Over the past decade and a half, the assembly election results of Chhattisgarh, Delhi, Madhya Pradesh, Rajasthan and Mizoram, which account for 75 LS seats, show that the winner in these states has not been able to convert it into a national trend and ended up on the losing side in the general elections. The reverse is also true. In November 1998, the Congress, which had lost the Lok Sabha elections barely 10 months earlier, swept to power in Delhi and Rajasthan and managed to retain MP.
The assembly elections, held in the backdrop of skyrocketing onion prices, made voters punish the then NDA government at the centre. A year later, in the 1999 Lok Sabha elections, the NDA did extremely well in Delhi, Madhya Pradesh and Rajasthan, winning a majority of the LS seats in these states.
In 2003, the Congress and the BJP were locked in a straight fight in four states. The BJP wrested Chhattisgarh, MP and Rajasthan. The Congress had to be content with Delhi. Buoyed by the resounding win in three of the four states, the NDA advanced the Lok Sabha elections by five months in 2004, but suffered a shock defeat in May that year.
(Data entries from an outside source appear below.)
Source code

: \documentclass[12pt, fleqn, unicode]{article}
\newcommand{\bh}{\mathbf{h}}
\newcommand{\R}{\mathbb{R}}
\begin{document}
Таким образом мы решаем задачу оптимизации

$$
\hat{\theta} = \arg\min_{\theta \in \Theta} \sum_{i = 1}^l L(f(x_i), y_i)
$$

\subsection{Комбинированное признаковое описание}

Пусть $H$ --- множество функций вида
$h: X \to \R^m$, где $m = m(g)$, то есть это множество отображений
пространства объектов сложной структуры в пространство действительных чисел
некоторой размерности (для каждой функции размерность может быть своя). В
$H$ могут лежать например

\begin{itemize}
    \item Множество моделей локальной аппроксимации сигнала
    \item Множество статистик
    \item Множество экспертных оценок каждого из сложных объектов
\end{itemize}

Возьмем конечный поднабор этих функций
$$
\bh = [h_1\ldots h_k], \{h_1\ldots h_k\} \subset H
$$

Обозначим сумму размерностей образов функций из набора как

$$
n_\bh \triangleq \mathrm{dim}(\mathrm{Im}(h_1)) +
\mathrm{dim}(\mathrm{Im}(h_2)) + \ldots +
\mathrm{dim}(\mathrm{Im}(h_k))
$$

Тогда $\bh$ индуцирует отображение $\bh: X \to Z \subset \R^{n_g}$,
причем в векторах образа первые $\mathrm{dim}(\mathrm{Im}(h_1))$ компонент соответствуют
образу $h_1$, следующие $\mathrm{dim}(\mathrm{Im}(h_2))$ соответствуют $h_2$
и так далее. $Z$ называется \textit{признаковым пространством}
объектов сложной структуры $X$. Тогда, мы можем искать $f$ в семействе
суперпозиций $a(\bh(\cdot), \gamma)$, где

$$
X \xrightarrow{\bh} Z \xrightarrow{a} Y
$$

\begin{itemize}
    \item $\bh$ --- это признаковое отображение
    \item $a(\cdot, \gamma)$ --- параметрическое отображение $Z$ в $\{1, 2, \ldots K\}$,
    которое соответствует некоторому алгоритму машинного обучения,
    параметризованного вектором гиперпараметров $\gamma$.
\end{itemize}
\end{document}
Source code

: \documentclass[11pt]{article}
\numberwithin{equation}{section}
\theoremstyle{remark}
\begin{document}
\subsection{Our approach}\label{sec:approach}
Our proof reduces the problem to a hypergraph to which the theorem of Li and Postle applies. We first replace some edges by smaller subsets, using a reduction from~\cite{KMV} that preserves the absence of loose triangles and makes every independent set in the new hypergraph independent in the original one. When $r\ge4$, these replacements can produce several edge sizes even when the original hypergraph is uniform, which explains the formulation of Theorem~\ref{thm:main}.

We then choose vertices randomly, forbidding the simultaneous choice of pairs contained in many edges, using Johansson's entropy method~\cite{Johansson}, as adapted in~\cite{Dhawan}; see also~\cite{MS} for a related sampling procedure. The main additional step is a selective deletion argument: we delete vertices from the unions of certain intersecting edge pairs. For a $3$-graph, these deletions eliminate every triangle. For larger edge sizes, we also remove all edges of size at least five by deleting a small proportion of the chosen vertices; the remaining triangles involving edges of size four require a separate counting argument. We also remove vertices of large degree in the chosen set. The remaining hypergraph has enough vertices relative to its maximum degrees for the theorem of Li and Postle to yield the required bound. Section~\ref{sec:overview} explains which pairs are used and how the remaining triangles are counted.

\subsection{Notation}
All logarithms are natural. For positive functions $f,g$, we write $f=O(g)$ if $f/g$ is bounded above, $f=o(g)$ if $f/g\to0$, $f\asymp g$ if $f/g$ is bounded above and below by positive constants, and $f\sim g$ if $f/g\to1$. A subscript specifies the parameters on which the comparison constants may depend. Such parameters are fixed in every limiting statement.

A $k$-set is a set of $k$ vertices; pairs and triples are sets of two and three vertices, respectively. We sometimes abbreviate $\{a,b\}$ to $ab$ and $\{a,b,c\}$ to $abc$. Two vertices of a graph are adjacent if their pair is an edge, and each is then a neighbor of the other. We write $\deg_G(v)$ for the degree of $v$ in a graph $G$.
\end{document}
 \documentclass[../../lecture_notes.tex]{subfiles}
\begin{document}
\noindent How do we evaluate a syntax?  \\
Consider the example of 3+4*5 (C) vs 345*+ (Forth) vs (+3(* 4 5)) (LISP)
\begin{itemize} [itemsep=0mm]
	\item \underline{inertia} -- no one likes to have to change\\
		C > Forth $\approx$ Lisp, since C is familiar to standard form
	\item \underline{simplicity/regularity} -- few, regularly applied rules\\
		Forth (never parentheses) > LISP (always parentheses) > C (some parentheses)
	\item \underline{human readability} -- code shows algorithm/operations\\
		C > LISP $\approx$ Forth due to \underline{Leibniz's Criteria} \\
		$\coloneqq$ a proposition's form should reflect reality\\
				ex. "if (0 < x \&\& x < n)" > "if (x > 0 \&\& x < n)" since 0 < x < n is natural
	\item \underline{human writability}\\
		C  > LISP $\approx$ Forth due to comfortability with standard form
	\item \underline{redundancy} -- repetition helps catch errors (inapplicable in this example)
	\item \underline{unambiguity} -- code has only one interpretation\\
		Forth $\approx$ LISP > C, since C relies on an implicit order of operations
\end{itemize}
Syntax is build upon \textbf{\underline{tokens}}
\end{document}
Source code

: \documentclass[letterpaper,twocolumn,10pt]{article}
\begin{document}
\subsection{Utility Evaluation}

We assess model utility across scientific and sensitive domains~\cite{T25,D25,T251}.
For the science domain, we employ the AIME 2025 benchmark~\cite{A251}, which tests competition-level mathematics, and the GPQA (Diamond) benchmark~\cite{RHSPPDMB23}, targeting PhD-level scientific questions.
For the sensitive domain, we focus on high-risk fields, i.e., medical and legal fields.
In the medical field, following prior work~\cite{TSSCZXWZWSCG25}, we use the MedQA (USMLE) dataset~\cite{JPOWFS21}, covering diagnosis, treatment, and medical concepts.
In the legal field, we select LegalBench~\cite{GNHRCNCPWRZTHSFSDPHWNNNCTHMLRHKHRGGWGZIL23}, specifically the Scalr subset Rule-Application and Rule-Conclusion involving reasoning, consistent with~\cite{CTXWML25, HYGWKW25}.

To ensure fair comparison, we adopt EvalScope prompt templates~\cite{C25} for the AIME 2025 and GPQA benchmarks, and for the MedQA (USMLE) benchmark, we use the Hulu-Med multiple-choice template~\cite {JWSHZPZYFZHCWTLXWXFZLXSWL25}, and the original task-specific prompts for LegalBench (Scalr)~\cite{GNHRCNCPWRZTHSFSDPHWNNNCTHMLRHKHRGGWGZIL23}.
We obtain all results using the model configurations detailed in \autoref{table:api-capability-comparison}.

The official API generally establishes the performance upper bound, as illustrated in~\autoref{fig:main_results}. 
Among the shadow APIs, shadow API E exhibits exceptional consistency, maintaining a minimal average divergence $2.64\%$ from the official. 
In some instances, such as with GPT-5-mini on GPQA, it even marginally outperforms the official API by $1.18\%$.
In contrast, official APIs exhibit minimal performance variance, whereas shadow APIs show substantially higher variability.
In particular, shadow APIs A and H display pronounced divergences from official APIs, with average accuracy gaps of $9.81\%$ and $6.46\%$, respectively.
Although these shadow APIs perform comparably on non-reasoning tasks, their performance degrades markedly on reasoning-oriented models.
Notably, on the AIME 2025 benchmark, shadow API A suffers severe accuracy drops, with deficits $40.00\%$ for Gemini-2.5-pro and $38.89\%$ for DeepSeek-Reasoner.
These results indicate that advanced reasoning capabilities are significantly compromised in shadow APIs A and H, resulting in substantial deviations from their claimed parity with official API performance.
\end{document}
Five years later in November 2008, these states went to polls under the shadow of the 26/11 Mumbai terror attacks. Chhattisgarh and MP were retained by the BJP; the Congress won Rajasthan, and scored a third consecutive win in the national capital.
In the Lok Sabha elections five months later in May 2009, the Congress-led UPA scored an emphatic victory. For the first time in two decades, the Congress crossed the 200-seat mark in the Lok Sabha; a result which showed that the assembly election results barely five months before may not have reflected the national trend.